I'm working on a source filter which feeds video/audio captured by our software through a DirectShow graph. I got the video working relatively painlessly, but I am now trying to add an audio output pin is proving to be quite a challenge. The specific question I have is: Does a audio renderer modify the actual reference clock as it is playing sound?

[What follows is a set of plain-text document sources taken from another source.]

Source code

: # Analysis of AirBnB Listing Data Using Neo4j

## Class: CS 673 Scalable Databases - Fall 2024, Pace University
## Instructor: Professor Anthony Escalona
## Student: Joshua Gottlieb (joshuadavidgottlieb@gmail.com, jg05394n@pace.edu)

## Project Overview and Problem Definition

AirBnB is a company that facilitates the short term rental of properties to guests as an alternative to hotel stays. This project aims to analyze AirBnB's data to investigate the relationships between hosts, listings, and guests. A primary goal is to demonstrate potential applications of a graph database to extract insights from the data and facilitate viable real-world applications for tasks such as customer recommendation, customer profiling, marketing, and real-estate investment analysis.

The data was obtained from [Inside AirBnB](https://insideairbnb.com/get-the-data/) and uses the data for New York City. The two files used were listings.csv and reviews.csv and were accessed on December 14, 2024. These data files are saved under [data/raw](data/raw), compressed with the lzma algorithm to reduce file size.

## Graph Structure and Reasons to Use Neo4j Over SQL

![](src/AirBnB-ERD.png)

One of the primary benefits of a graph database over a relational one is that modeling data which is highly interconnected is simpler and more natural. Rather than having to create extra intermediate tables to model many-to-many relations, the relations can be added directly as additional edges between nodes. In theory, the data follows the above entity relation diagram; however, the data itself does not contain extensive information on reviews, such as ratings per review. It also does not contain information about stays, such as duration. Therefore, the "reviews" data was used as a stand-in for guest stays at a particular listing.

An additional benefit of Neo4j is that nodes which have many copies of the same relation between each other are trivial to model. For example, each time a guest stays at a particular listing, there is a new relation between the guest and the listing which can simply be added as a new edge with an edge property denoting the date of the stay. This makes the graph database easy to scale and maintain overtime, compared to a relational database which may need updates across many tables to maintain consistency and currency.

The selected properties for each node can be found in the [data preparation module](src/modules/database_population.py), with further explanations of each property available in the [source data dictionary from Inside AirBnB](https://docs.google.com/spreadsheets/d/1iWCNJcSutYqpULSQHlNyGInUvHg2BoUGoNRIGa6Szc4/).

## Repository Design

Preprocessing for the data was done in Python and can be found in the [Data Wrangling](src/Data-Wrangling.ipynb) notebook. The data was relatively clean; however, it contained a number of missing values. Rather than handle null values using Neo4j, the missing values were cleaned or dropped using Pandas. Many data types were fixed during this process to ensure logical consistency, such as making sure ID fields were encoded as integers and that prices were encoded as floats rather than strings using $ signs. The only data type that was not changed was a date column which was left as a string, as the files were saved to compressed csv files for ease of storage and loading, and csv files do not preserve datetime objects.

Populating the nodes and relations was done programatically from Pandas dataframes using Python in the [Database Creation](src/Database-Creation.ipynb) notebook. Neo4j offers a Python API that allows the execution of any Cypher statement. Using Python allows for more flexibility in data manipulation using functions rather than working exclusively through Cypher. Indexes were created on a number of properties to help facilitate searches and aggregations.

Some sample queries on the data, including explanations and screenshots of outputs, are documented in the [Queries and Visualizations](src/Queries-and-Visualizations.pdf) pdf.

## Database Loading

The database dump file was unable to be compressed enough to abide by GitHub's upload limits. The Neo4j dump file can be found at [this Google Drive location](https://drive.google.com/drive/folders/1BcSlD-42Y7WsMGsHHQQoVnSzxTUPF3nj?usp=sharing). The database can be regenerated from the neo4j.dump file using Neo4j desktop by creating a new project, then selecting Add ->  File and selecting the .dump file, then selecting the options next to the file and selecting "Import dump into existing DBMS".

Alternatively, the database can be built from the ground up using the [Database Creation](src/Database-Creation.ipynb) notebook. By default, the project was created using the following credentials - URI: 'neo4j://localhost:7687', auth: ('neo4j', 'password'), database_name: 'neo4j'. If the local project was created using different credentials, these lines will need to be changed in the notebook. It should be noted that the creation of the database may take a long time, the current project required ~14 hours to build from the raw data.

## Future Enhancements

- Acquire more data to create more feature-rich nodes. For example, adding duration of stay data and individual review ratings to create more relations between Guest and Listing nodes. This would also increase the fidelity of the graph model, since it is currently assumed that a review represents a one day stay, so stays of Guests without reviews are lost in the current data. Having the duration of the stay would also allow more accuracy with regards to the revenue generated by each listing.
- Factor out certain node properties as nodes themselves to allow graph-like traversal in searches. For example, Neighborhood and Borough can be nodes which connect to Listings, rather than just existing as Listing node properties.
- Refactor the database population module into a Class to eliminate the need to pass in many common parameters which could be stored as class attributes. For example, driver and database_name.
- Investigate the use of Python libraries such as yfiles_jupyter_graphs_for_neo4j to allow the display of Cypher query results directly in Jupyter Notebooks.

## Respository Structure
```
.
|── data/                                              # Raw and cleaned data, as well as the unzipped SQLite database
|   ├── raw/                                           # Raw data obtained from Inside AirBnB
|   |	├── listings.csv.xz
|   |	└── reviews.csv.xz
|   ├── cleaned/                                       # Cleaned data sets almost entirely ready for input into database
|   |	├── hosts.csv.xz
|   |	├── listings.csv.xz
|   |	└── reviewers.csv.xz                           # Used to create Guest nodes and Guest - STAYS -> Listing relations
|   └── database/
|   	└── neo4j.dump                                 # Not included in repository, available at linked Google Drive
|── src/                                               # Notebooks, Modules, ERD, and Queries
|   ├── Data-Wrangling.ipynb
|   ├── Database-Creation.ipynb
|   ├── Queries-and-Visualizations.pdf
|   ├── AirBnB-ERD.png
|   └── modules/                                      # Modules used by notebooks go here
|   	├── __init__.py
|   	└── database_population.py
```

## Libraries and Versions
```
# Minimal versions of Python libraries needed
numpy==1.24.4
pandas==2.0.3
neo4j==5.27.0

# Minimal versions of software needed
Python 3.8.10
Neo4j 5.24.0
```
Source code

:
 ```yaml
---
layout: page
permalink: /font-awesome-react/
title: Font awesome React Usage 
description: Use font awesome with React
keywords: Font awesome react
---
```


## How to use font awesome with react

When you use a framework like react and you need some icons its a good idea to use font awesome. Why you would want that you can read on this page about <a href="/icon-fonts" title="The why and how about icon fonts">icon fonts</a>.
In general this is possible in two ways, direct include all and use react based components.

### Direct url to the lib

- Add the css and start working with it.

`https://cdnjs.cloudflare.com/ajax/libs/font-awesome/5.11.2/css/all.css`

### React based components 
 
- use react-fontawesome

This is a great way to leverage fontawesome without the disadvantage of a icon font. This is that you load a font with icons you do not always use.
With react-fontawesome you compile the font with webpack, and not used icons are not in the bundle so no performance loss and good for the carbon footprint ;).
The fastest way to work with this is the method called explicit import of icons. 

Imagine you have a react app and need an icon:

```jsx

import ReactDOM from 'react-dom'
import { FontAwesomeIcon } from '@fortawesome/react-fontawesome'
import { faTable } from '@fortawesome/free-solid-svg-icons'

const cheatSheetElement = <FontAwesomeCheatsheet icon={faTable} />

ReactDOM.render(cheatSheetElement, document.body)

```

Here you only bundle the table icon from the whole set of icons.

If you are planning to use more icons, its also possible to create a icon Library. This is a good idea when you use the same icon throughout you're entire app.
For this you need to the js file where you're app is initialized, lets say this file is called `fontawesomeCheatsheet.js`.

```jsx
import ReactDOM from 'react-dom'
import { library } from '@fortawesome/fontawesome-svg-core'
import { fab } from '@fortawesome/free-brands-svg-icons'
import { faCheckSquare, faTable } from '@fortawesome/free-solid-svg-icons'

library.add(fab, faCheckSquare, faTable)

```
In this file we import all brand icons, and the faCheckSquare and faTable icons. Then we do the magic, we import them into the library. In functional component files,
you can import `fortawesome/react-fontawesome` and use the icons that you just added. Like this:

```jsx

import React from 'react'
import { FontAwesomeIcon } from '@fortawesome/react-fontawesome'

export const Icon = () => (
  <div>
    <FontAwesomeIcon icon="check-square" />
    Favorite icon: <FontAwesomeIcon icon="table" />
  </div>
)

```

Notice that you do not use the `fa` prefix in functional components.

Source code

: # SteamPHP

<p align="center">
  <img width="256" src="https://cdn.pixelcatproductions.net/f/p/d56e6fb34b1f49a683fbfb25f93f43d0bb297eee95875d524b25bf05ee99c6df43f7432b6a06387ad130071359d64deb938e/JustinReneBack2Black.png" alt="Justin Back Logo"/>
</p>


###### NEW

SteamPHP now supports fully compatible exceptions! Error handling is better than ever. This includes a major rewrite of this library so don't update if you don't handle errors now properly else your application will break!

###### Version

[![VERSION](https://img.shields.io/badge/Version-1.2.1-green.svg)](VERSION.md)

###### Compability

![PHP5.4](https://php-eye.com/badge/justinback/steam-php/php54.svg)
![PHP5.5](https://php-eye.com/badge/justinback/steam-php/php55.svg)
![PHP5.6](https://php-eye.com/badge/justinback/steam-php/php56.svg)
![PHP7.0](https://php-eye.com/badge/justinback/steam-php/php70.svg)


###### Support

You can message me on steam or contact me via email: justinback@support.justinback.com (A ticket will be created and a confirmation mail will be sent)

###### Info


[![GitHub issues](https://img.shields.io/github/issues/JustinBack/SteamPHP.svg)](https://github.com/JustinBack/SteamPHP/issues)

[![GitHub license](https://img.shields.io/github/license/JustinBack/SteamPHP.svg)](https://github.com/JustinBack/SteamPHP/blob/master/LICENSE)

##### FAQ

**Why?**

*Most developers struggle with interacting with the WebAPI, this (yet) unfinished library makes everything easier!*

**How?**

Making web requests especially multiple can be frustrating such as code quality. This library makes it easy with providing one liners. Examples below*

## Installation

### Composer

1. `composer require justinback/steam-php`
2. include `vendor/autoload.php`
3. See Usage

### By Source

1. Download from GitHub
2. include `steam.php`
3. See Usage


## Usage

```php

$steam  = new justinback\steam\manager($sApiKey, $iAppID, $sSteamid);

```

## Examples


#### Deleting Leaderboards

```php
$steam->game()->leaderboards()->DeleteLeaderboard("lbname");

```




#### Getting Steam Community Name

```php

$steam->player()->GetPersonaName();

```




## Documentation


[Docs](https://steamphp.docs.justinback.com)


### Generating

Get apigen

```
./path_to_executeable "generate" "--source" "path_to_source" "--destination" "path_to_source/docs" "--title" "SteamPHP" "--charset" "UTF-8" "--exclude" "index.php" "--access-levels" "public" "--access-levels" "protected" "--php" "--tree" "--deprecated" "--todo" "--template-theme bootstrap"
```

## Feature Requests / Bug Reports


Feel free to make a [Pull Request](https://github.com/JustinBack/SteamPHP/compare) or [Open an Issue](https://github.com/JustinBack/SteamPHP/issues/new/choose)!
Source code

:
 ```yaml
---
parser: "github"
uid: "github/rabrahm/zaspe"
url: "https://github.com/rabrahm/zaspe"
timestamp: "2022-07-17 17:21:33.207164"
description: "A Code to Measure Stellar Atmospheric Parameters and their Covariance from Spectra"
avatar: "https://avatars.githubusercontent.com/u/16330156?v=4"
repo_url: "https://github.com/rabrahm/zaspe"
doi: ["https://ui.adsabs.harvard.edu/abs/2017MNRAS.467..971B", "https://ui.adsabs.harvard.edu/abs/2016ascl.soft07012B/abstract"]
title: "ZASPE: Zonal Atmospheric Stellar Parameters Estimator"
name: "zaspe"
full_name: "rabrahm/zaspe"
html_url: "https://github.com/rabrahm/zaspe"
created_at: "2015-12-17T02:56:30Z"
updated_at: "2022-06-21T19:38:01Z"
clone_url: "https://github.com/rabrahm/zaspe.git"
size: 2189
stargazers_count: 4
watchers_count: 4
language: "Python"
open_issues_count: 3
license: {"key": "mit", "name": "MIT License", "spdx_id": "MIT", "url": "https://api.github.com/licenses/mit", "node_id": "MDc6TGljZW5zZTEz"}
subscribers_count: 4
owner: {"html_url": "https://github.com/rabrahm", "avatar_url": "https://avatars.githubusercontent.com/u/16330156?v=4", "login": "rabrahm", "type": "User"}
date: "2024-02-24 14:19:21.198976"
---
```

I'm seeing very jerky video playback. Attached below is a chunk of a log file, and it looks like once in a while the reference clock just "stops" while the system time keeps ticking. Does that make sense?

One thing I should mention is that audio samples are u-Law 8 kHz 8-bit and each packet is exactly 120 ms. Here's the complication: When we receive audio data from the network, it doesn't come with time information, so our software assigns a sample timestamp at the time that the packet was received. Video samples get stamped by the original source, so they are accurate. If I ignore audio sample times and simply assign sample timestamps 120 ms apart, video will play smoothly. The problem is that I'm still not fully understanding the complete relationship between the reference clock and audio/video renderers and what really puzzles me is that we have another similar source filter which plays the same data without jerking video (it doesn't have logging, and I didn't get a chance to add any to see if reference clock is also modified in that case).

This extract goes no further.